Moreover, may I add this, that the consequences of the forgoing is that it cannot be said that we were a cause - when I say "we" I am referring to Austrust - that we were a cause of the loss because - or that we became cause of the loss by executing the mortgage, or being appointed a trustee. May I remind your Honours that in March v Stramare, the former Chief Justice Sir Anthony Mason, at page 516, dealing with whether a factual situation is a cause of a subsequent loss or sine qua non, says in the second paragraph on that page:
Thus, a factor which secures the presence of the plaintiff at the place where and at the time when he or she is injured is not causally connected with the injury, unless the risk of the accident occurring at that time was greater: see Hart and Honore, at p.122. As Windeyer J. observed in Faulkner v Keffalinos:
"But for the first accident, the [plaintiff] might still have been employed by the [defendants], and therefore not where he was when the second accident happened: but lawyers must eschew this kind of `but for' or sine qua non reasoning about cause and consequence."
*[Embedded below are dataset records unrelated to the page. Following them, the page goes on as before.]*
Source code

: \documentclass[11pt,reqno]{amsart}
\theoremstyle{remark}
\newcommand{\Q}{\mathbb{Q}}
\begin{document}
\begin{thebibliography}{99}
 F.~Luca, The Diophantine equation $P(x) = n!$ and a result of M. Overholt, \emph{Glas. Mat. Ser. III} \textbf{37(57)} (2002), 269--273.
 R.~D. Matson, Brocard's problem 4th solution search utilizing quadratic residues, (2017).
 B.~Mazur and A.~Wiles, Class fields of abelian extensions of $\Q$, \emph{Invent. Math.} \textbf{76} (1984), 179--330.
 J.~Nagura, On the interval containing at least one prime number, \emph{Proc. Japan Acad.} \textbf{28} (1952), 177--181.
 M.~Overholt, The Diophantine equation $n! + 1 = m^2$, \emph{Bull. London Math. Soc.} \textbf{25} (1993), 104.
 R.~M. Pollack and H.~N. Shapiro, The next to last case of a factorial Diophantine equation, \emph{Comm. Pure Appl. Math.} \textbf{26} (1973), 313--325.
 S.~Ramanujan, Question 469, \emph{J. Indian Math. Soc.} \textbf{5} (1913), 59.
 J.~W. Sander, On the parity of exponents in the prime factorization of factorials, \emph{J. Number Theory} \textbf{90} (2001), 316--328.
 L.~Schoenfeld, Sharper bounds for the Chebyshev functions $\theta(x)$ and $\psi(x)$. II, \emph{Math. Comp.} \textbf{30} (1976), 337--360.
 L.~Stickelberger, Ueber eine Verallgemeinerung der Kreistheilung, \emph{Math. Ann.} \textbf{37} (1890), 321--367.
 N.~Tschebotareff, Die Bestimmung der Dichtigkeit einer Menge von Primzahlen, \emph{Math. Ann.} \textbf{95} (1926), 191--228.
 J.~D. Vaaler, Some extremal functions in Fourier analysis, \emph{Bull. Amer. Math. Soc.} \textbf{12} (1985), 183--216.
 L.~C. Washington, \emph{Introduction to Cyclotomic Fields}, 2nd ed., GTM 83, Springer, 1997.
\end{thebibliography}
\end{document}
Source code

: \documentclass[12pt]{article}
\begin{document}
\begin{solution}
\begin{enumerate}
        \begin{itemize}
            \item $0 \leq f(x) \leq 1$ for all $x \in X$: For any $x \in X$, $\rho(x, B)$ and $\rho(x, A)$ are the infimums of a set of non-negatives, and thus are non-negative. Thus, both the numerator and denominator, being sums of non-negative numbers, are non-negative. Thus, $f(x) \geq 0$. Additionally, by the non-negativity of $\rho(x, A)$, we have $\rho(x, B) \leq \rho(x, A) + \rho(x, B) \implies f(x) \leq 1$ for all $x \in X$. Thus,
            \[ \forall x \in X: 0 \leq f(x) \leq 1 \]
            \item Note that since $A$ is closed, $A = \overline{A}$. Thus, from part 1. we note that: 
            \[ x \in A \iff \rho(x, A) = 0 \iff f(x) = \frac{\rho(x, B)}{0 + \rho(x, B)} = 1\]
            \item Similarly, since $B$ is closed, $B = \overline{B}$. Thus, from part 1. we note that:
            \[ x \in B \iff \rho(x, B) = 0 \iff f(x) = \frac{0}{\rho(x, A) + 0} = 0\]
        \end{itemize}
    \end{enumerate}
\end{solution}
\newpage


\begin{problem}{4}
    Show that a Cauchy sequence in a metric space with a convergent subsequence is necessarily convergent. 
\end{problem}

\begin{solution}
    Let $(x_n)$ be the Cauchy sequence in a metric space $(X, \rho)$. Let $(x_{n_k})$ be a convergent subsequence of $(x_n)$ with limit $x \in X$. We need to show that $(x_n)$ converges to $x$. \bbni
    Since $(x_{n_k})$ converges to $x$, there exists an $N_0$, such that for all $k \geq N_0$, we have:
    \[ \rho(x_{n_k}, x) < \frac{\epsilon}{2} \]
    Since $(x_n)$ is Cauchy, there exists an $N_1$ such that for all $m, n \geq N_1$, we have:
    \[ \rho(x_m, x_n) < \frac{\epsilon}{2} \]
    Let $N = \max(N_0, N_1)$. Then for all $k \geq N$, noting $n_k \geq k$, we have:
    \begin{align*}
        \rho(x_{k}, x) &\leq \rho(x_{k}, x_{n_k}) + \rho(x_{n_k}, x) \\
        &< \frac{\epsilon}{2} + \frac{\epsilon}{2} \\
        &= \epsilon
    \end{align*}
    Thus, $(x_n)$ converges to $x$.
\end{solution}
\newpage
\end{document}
Now, if you apply that principle here, Austrust became a trustee, and Austrust, subsequently, settled a transaction that the private trust was involved with. By becoming a trustee, Austrust placed itself in a situation, the same type of situation as is referred to by Sir Anthony Mason in March v Stramare. He put himself in a situation where, because Austrust was the trustee, they were the person who could be sued. But that was not a cause of the loss that arose. The loss that arose arose solely out of the failure of the solicitor to advise that liability should be limited. So, I would say, with respect, that there is an initial question of causation which must be decided in my favour, and there are the additional issues that I have pointed to in relation to the issue of the same damage.
When one goes to the other major point in the case, that is, the question of fault, we would wish to say - if I can just turn the page - that the definition of "fault" in the legislation - it is at page 45 of the application book. Now, the definition of "fault" is limited to:
negligence, breach of statutory duty or other act or omission which gives rise to a liability in tort or would, apart from this Act, give rise to a defence of contributory negligence.
The first point, we say, is that no breach of duty to the beneficiaries would come within the ambit of those phrases. The words are taken from the common law side of the court. Each and every one of them has a precise meaning at common law. In addition, you have the word "tort", you have the word "damages", well known to the common law, and not known in equity, according to the text book by Mr Justice Meagher, your Honour Justice Gummow and Mr Lehane. The opening chapter of that points out that these concepts are simply not known to equity.
TOOHEY J: Mr McAlary, I think your time is up.
MR McALARY: Thank you. If the Court pleases.
TOOHEY J: There will be a grant of special leave to appeal in this matter.
MR BENNETT: If the Court pleases.
KIRBY J: You will not forget the application of the statute, Mr McAlary.